Published in:
01-09-2020 | Atrial Fibrillation
Left atrial wall thickness is associated with the low-voltage area in patients with paroxysmal atrial fibrillation
Authors:
Yosuke Nakatani, Tamotsu Sakamoto, Yoshiaki Yamaguchi, Yasushi Tsujino, Naoya Kataoka, Koichiro Kinugawa
Published in:
Journal of Interventional Cardiac Electrophysiology
|
Issue 3/2020
Login to get access
Abstract
Purpose
To identify a potential morphological marker of remodeling and electrophysiological dysfunction, we investigated if low wall thickness is associated with low-voltage areas (LVAs) in the left atrium.
Methods
Wall thickness was measured by computed tomography and LVA (% area with bipolar voltage < 0.5 mV) by voltage mapping in 43 paroxysmal AF patients. The left atrium was divided into five segments: septal wall, anterior wall, roof wall, posterior wall, and bottom wall in regional analysis.
Results
Left atrial wall thickness and LVA were 3.2 ± 0.6 mm and 14% ± 9%, respectively. Multivariate analysis identified left atrial wall thickness and volume as independent determinants of left atrial LVA (thickness, standardized β − 0.374, 95%CI − 23.289 to − 4.534, P = 0.005; volume, standardized β 0.452, 95%CI 0.049–0.214, P = 0.002). In regional analysis, significant LVA (> 10% of segment surface area) was observed in 123 of 215 segments (57%).
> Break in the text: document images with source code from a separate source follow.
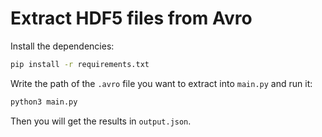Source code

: # Extract HDF5 files from Avro

Install the dependencies:

```bash
pip install -r requirements.txt
```

Write the path of the `.avro` file you want to extract into `main.py` and run it:

```python
python3 main.py
```

Then you will get the results in `output.json`.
Segments in the low tertile of wall thickness (< 1.76 mm) had larger LVAs compared with segments in middle (1.76–2.14 mm) and high tertiles (≥ 2.14 mm) (low tertile, 20.3% ± 14.9%; middle tertile, 12.6% ± 11.2%; high tertile, 12.5% ± 12.1%; low vs. middle tertile, P = 0.001; low vs. high tertile, P = 0.001). Area under the receiver operating curve of wall thickness was 0.706 for prediction of significant LVA. A thickness cut-off of 1.90 mm yielded 62% sensitivity, 73% specificity, 75% positive predictive value, and 59% negative predictive value for significant LVA.
Conclusion
A thin left atrial wall is an independent predictor of LVA in patients with paroxysmal AF.